Every entry must reappear in your answer exactly as written, though its pictures must not.

Stored data
—————

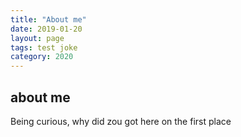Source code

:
 ```yaml
---
title: "About me"
date: 2019-01-20
layout: page
tags: test joke
category: 2020
---
```


## about me

Being curious, why did zou got here on the first place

—————

> _Expected output_:
Source code

:
 ```yaml
---
title: "About me"
date: 2019-01-20
layout: page
tags: test joke
category: 2020
---
```


## about me

Being curious, why did zou got here on the first place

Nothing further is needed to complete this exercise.